Wilderer – von Reinhard Kaiser-Mühlecker. S. Fischer Verlag, ISBN 978-3-10-397104-0, 352 Seiten, gebunden, 24 €.

Ein Hof und sein Geheimnis

Eine Hofchronik der anderen Art hat Monika von Bothmer im Frühjahr 2022 vorgelegt. Darin verwebt sie Personen und Ereignisse ihres Umfeldes mit erfundenen Elementen. Literaturexperten bezeichnen das als Autofiktion. Die Autorin braucht 18 Kapitel, um zu erzählen, wie es auf ihrem fiktiven Bauernhof am Haarstrang zwischen Soester Börde und Sauerland zuging. Ihre Hauptfigur ist Marie, etwa zur selben Zeit geboren wie die Autorin selbst, also 1957. In Rückblenden, die im Jahr 1879 beginnen, schaut der Roman auf vier Generationen von Maries Familie.

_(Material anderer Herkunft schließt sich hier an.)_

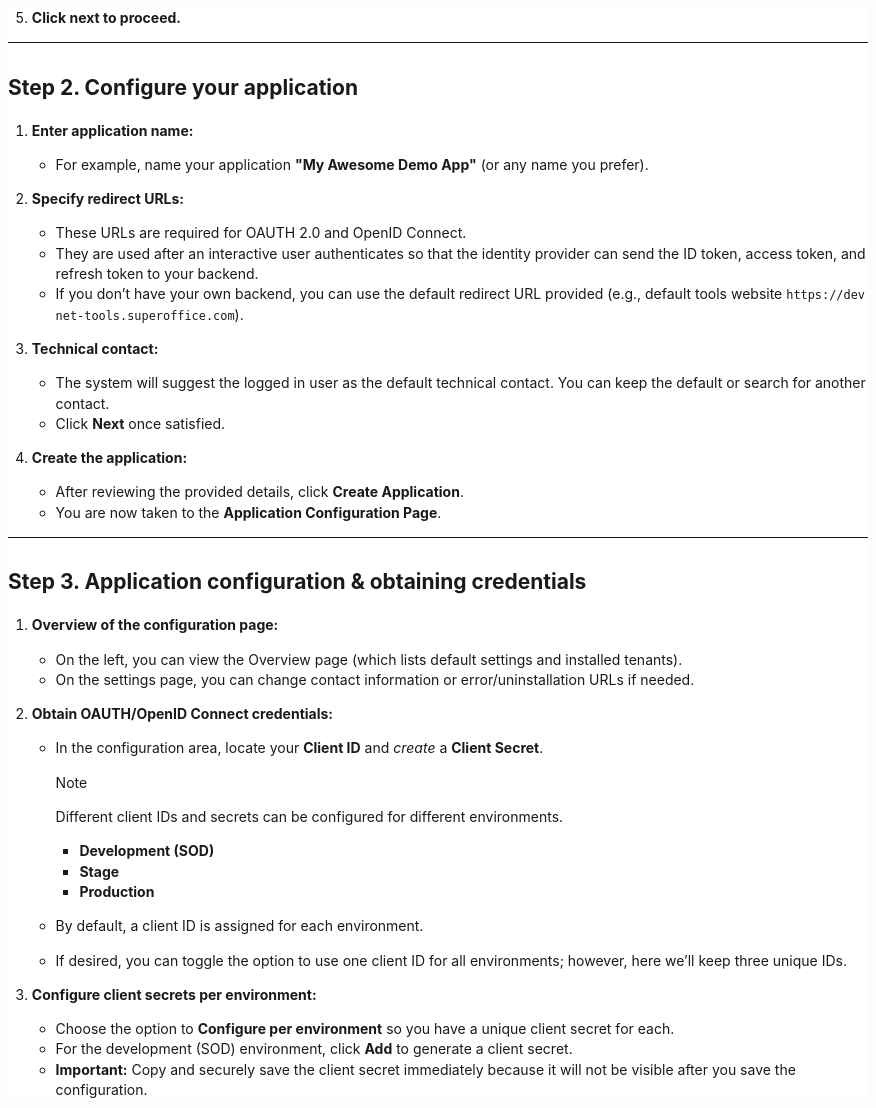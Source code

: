 5. **Click next to proceed.**

---

## Step 2. Configure your application

1. **Enter application name:**

   * For example, name your application **"My Awesome Demo App"** (or any name you prefer).

2. **Specify redirect URLs:**

   * These URLs are required for OAUTH 2.0 and OpenID Connect.
   * They are used after an interactive user authenticates so that the identity provider can send the ID token, access token, and refresh token to your backend.
   * If you don’t have your own backend, you can use the default redirect URL provided (e.g., default tools website `https://devnet-tools.superoffice.com`).

3. **Technical contact:**

   * The system will suggest the logged in user as the default technical contact. You can keep the default or search for another contact.
   * Click **Next** once satisfied.

4. **Create the application:**

   * After reviewing the provided details, click **Create Application**.
   * You are now taken to the **Application Configuration Page**.

---

## Step 3. Application configuration & obtaining credentials

1. **Overview of the configuration page:**

   * On the left, you can view the Overview page (which lists default settings and installed tenants).
   * On the settings page, you can change contact information or error/uninstallation URLs if needed.

2. **Obtain OAUTH/OpenID Connect credentials:**

   * In the configuration area, locate your **Client ID** and *create* a **Client Secret**.

      > [!NOTE]
      > Different client IDs and secrets can be configured for different environments.
      >
      > * **Development (SOD)**
      > * **Stage**
      > * **Production**

   * By default, a client ID is assigned for each environment.
   * If desired, you can toggle the option to use one client ID for all environments; however, here we’ll keep three unique IDs.

3. **Configure client secrets per environment:**

   * Choose the option to **Configure per environment** so you have a unique client secret for each.
   * For the development (SOD) environment, click **Add** to generate a client secret.
   * **Important:** Copy and securely save the client secret immediately because it will not be visible after you save the configuration.


[0]: ../widgets/index.md
[1]: https://github.com/SuperOffice/RESTful-HTTP-Queries
[2]: ../../api/authentication/online/auth-application/index.md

Wer selbst eine bäuerliche Familiengeschichte hat, mag viele Themen wiedererkennen: die strengen bäuerlichen Patriarchen, das Kämpfen um den Fortbestand des Hofes, die vom Zweiten Weltkrieg gezeichnete Familie. All das prägt Maries Entwicklung, obwohl sie manches nur spürt, aber nicht weiß. Sie wird in den 1970ern groß und zieht zum Studieren in die Stadt. Damals träumten junge Systemkritiker von der Biolandwirtschaft. Die Rote Armee Fraktion, eine Gruppe radikalisierter...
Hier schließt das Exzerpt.